Top of Input for this task
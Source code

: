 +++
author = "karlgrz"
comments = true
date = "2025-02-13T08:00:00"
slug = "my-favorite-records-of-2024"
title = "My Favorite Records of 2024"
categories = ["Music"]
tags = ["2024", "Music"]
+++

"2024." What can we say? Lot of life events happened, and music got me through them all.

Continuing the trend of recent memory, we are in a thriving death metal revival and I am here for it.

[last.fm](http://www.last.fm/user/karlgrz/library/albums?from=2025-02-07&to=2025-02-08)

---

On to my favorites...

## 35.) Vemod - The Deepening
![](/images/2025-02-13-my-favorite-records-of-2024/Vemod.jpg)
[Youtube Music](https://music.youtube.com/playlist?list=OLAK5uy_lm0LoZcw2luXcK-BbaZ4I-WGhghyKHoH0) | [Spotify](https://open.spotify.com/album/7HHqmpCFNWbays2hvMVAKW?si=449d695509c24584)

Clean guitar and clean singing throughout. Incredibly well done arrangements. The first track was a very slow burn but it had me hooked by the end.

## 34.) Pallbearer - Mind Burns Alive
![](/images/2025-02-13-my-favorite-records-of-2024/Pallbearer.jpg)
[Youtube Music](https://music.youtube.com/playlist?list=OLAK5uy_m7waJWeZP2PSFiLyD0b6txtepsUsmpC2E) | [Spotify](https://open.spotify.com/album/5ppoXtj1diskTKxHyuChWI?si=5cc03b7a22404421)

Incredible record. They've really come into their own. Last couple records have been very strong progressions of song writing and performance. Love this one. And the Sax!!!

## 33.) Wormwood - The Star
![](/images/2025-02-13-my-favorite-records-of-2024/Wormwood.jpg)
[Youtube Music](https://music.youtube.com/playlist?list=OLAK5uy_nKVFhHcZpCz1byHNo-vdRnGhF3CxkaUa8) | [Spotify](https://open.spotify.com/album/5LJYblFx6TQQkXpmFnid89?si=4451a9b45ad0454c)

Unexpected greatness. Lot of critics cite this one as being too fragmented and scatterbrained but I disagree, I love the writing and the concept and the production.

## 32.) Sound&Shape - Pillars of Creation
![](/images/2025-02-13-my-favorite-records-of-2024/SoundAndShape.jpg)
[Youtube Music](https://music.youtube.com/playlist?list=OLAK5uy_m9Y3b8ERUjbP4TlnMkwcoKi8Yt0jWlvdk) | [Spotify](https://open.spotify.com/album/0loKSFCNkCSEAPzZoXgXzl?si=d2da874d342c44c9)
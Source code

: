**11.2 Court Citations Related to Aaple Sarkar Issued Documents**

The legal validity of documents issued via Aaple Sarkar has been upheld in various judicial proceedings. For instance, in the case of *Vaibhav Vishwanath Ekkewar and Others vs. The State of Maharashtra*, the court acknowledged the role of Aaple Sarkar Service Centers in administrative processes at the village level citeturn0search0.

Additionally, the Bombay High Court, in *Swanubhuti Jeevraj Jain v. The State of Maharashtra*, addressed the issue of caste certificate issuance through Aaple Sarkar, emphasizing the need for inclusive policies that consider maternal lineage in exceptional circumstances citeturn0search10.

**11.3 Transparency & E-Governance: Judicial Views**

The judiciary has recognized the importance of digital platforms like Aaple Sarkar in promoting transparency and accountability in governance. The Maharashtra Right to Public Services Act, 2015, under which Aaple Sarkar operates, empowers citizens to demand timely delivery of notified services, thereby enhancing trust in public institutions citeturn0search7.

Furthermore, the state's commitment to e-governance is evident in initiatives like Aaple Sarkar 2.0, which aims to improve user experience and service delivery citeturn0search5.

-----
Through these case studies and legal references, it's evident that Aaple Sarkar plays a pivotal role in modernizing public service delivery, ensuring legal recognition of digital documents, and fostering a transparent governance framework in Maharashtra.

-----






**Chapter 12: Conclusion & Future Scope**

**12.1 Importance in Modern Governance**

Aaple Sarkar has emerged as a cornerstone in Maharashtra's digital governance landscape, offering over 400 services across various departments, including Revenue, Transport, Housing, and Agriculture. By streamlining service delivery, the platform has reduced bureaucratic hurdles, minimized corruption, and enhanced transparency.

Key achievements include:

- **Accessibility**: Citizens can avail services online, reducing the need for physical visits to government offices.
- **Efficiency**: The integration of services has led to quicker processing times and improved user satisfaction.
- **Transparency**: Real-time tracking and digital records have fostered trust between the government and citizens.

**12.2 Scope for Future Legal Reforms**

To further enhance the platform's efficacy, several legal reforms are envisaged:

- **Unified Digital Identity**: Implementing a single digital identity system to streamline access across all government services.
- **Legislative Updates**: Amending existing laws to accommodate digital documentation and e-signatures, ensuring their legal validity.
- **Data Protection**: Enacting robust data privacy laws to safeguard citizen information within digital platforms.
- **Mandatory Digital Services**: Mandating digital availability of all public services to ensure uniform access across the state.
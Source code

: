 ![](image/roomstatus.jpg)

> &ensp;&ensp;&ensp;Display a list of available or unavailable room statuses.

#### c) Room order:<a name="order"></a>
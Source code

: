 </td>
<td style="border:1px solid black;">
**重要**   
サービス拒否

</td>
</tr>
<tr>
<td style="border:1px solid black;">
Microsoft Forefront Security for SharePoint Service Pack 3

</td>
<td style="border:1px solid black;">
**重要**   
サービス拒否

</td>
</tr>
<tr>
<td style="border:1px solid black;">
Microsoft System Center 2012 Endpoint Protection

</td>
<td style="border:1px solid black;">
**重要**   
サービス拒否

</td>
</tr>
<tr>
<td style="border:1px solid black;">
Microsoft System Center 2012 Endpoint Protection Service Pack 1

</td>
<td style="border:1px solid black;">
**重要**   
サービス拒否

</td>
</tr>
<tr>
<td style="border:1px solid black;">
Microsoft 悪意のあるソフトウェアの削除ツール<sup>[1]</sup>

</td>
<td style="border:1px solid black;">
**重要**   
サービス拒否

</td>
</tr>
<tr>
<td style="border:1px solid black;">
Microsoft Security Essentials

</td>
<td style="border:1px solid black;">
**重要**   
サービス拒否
Bottom of Input for this task
- Work order: What you return should be the lines from the beginning of the records through the one that contains "On to my favorites...", repeated exactly and with no additions.

- Written answer:
Source code

: +++
author = "karlgrz"
comments = true
date = "2025-02-13T08:00:00"
slug = "my-favorite-records-of-2024"
title = "My Favorite Records of 2024"
categories = ["Music"]
tags = ["2024", "Music"]
+++

"2024." What can we say? Lot of life events happened, and music got me through them all.

Continuing the trend of recent memory, we are in a thriving death metal revival and I am here for it.

[last.fm](http://www.last.fm/user/karlgrz/library/albums?from=2025-02-07&to=2025-02-08)

---

On to my favorites...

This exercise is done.